## Your task
Skip the pictures. Set down, word for word, the lines from the start of the material up to and including the line with "unchanged since the".

## Material for the task
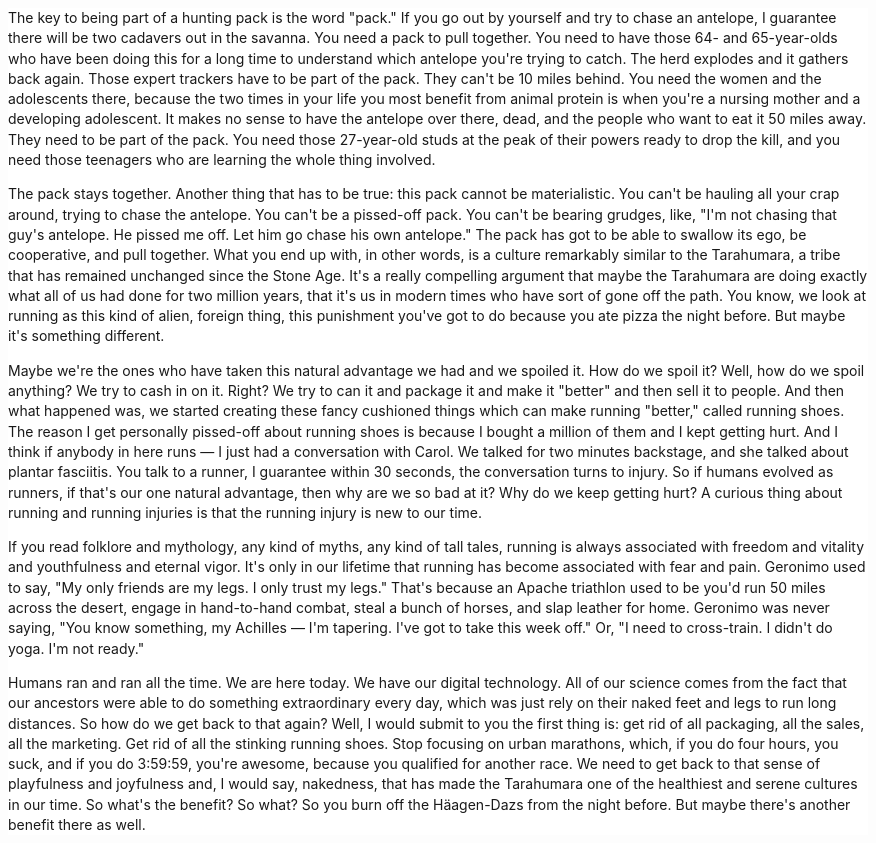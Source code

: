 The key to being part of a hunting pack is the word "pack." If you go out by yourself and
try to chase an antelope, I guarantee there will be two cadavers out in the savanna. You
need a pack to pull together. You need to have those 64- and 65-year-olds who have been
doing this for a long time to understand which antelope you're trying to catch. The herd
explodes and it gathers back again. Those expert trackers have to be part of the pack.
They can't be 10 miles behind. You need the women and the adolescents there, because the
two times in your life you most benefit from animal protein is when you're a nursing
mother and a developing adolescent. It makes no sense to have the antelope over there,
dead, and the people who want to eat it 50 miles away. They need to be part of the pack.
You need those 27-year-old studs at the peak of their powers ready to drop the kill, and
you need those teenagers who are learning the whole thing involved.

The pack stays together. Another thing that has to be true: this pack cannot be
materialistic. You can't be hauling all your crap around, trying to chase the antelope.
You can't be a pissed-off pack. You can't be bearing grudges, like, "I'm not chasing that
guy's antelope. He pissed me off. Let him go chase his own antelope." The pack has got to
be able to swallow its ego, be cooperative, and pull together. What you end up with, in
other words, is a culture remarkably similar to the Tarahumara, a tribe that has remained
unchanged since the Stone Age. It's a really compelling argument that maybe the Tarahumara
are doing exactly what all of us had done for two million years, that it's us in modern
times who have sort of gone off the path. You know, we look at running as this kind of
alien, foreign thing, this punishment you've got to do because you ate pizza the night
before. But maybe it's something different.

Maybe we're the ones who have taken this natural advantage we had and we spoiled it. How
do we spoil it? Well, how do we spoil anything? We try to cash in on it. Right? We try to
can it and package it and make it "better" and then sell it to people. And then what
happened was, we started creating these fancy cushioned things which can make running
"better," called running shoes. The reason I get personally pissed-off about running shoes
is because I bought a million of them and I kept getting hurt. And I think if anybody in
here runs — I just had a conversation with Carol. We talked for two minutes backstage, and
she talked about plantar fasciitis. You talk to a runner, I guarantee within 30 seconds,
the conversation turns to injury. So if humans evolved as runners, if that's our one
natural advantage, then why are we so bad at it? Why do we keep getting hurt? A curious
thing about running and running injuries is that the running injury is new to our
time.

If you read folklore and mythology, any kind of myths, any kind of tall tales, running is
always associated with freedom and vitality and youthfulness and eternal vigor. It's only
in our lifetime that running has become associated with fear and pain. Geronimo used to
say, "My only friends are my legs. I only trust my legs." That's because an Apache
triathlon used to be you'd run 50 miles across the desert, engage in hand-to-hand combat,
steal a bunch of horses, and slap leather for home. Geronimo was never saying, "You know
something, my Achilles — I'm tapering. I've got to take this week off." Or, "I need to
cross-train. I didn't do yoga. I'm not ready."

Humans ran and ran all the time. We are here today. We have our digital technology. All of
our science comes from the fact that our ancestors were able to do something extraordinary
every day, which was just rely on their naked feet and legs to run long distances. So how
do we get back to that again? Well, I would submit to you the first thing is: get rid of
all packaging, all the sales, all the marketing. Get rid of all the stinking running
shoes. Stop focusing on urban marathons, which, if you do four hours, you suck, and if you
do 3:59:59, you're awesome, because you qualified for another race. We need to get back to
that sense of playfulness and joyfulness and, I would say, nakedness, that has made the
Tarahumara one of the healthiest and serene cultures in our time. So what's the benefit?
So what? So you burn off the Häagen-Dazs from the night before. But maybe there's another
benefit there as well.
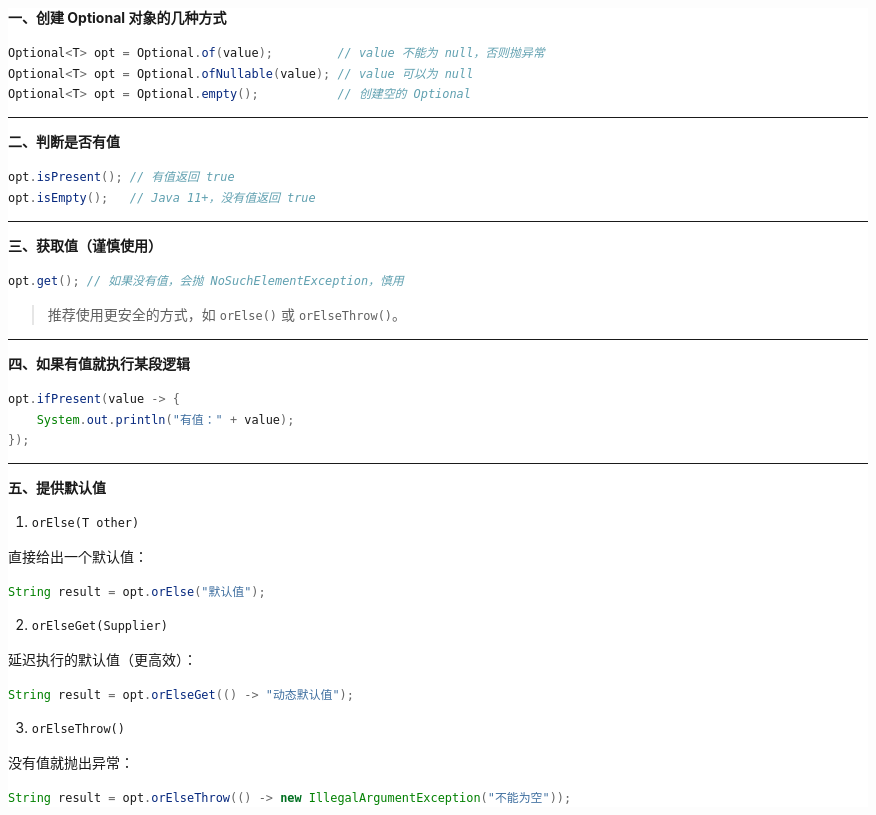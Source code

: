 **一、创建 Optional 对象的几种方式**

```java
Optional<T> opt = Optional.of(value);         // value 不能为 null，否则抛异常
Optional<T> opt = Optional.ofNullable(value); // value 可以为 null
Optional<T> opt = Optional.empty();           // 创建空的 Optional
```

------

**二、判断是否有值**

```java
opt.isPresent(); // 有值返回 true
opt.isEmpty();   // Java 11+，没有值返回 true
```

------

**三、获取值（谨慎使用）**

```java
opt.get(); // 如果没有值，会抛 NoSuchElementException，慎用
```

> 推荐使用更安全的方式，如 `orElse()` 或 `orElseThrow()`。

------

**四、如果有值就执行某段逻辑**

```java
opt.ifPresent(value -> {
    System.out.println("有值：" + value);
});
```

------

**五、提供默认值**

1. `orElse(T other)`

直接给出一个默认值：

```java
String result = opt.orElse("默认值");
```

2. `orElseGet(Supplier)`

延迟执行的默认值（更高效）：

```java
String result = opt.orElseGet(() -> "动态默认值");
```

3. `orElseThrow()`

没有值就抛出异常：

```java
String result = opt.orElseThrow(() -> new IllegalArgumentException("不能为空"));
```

## Task solution
Source code

: The key to being part of a hunting pack is the word "pack." If you go out by yourself and
try to chase an antelope, I guarantee there will be two cadavers out in the savanna. You
need a pack to pull together. You need to have those 64- and 65-year-olds who have been
doing this for a long time to understand which antelope you're trying to catch. The herd
explodes and it gathers back again. Those expert trackers have to be part of the pack.
They can't be 10 miles behind. You need the women and the adolescents there, because the
two times in your life you most benefit from animal protein is when you're a nursing
mother and a developing adolescent. It makes no sense to have the antelope over there,
dead, and the people who want to eat it 50 miles away. They need to be part of the pack.
You need those 27-year-old studs at the peak of their powers ready to drop the kill, and
you need those teenagers who are learning the whole thing involved.

The pack stays together. Another thing that has to be true: this pack cannot be
materialistic. You can't be hauling all your crap around, trying to chase the antelope.
You can't be a pissed-off pack. You can't be bearing grudges, like, "I'm not chasing that
guy's antelope. He pissed me off. Let him go chase his own antelope." The pack has got to
be able to swallow its ego, be cooperative, and pull together. What you end up with, in
other words, is a culture remarkably similar to the Tarahumara, a tribe that has remained
unchanged since the Stone Age. It's a really compelling argument that maybe the Tarahumara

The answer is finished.